◆ **To do**
Scanning the entries below, copy every line that contains the word "sourcemaps".

====== Extracted information ======

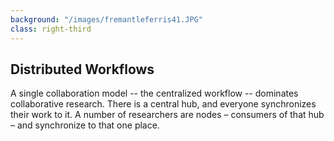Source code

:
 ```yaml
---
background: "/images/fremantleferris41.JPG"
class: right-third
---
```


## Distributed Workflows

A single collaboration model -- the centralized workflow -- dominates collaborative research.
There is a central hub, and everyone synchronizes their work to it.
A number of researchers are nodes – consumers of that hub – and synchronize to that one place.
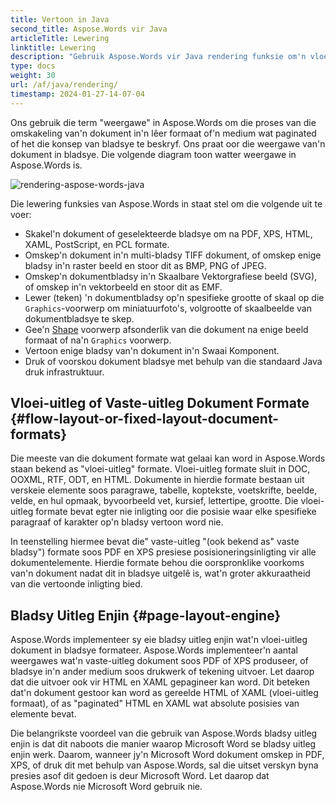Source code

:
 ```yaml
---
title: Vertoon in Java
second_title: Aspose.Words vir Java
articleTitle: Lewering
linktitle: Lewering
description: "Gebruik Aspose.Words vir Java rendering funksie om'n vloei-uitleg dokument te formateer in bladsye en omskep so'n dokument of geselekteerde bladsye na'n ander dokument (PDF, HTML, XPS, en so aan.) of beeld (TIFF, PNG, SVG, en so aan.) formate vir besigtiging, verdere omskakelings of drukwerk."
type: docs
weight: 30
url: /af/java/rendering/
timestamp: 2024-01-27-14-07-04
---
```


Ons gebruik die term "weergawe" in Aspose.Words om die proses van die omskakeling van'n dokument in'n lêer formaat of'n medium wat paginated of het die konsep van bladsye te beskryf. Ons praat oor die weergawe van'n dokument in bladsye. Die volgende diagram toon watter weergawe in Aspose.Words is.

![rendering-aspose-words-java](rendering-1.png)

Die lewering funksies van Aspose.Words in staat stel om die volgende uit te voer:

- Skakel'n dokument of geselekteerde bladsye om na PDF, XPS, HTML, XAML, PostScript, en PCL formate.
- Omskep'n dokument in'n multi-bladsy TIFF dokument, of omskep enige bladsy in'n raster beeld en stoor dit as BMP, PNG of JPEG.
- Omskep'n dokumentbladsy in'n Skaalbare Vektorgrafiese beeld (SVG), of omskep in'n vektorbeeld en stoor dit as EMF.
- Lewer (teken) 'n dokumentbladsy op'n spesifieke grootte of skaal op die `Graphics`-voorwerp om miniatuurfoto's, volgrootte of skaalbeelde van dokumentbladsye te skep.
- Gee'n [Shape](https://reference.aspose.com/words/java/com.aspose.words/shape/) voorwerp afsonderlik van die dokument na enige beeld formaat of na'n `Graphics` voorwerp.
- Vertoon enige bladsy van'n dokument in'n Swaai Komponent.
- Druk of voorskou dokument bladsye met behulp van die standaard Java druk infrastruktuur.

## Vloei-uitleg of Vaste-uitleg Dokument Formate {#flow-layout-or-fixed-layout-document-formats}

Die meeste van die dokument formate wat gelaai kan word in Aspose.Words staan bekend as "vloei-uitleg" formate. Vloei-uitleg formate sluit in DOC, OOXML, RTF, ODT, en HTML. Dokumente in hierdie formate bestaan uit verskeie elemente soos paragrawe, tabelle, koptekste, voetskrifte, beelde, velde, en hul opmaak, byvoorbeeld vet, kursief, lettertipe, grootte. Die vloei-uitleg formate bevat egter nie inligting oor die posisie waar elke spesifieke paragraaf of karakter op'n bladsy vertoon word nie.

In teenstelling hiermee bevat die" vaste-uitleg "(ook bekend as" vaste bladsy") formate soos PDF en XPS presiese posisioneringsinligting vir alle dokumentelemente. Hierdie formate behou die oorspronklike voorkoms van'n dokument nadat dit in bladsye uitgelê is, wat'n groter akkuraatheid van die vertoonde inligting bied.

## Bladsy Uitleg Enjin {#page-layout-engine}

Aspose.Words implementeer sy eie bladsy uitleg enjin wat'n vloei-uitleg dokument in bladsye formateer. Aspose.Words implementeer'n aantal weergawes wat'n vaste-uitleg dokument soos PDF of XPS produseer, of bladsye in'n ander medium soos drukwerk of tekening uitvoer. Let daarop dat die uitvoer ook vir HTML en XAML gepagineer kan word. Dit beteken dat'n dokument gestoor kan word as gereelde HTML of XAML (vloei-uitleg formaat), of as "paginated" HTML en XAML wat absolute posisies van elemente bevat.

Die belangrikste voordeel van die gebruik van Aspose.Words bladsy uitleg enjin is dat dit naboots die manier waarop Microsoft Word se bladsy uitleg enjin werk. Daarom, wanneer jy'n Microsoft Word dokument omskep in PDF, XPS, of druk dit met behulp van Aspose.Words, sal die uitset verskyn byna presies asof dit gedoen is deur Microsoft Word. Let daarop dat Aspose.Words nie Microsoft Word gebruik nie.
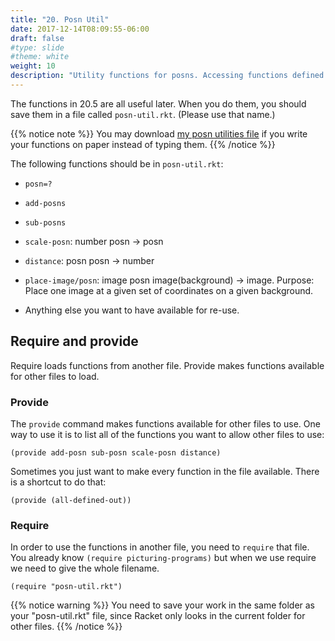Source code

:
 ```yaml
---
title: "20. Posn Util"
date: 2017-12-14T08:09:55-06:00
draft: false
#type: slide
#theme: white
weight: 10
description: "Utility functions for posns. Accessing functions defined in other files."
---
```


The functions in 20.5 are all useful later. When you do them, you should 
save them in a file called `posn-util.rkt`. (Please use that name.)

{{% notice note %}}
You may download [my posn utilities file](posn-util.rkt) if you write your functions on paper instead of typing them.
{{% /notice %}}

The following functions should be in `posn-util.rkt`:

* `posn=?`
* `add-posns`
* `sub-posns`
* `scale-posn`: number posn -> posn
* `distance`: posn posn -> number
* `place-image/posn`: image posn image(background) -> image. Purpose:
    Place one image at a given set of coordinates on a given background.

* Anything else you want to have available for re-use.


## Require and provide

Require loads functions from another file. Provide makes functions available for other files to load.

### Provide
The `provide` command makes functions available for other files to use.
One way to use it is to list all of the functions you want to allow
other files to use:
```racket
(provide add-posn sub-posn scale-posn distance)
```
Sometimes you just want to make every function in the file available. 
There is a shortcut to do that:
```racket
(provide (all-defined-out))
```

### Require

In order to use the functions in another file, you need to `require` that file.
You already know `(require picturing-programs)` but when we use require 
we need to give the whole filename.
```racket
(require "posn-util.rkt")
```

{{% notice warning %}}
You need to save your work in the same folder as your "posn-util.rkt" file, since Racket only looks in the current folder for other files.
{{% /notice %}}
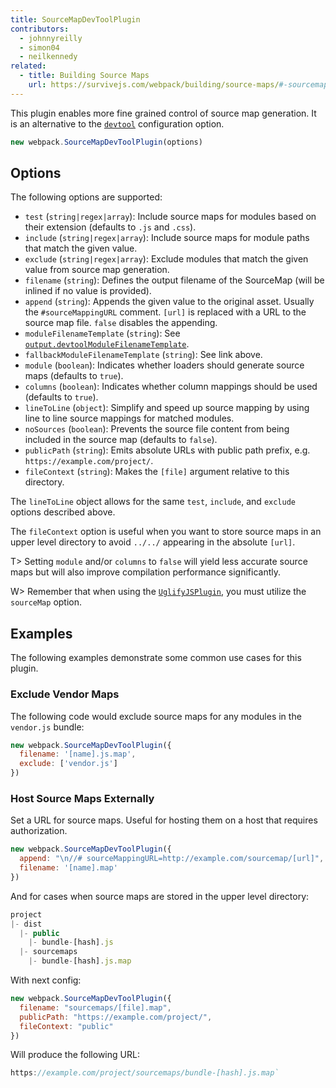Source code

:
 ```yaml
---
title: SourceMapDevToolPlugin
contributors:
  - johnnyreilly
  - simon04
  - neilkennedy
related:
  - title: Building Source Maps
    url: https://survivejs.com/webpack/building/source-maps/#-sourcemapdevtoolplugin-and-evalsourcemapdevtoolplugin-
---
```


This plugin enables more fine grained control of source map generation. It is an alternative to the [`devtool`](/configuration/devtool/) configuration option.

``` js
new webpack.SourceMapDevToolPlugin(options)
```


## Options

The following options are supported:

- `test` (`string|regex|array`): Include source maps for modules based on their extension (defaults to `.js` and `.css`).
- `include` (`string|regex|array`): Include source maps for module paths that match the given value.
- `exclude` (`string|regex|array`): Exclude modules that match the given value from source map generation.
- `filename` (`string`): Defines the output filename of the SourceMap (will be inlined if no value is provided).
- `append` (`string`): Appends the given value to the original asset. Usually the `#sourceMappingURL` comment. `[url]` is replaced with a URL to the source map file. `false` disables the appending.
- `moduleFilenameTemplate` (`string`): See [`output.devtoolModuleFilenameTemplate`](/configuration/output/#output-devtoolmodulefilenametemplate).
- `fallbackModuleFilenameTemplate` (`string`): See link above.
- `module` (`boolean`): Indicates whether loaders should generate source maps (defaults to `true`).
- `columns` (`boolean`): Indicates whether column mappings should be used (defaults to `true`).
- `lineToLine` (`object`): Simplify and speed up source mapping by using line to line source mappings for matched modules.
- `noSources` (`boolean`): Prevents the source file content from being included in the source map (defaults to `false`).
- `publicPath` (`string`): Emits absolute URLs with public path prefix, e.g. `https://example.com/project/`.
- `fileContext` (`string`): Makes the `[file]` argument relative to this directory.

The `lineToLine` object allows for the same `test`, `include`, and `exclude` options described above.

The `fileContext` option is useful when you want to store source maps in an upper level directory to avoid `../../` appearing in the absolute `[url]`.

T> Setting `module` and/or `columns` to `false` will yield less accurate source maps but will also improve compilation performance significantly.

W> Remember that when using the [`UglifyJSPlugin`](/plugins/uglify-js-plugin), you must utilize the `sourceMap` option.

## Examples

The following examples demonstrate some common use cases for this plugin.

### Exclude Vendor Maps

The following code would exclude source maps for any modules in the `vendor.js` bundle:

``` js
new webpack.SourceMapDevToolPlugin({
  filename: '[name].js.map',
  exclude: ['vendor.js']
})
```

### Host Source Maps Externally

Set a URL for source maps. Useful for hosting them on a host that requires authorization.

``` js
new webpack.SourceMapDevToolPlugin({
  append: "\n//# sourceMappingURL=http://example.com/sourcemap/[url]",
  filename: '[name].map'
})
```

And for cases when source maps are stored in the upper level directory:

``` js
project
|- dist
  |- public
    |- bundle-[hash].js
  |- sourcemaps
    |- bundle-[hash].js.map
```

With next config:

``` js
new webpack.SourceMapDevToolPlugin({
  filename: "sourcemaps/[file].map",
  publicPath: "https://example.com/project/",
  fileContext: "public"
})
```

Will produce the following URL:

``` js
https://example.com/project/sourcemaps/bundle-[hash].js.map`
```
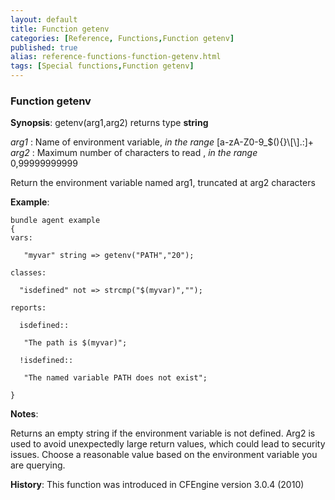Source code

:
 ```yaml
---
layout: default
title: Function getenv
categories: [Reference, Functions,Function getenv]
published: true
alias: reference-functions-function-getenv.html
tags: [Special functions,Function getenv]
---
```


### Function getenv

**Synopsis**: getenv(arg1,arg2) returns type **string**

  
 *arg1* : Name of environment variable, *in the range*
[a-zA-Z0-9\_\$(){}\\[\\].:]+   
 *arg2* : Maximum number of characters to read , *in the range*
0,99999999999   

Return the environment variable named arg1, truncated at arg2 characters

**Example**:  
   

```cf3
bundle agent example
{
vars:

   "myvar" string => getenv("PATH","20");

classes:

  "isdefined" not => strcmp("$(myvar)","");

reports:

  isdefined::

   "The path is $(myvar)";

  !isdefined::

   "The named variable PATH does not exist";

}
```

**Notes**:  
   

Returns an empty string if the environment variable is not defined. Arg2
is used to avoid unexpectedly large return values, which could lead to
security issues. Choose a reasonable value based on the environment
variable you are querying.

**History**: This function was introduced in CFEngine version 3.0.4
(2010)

======

◆ **Response**
  |- sourcemaps
  filename: "sourcemaps/[file].map",
https://example.com/project/sourcemaps/bundle-[hash].js.map`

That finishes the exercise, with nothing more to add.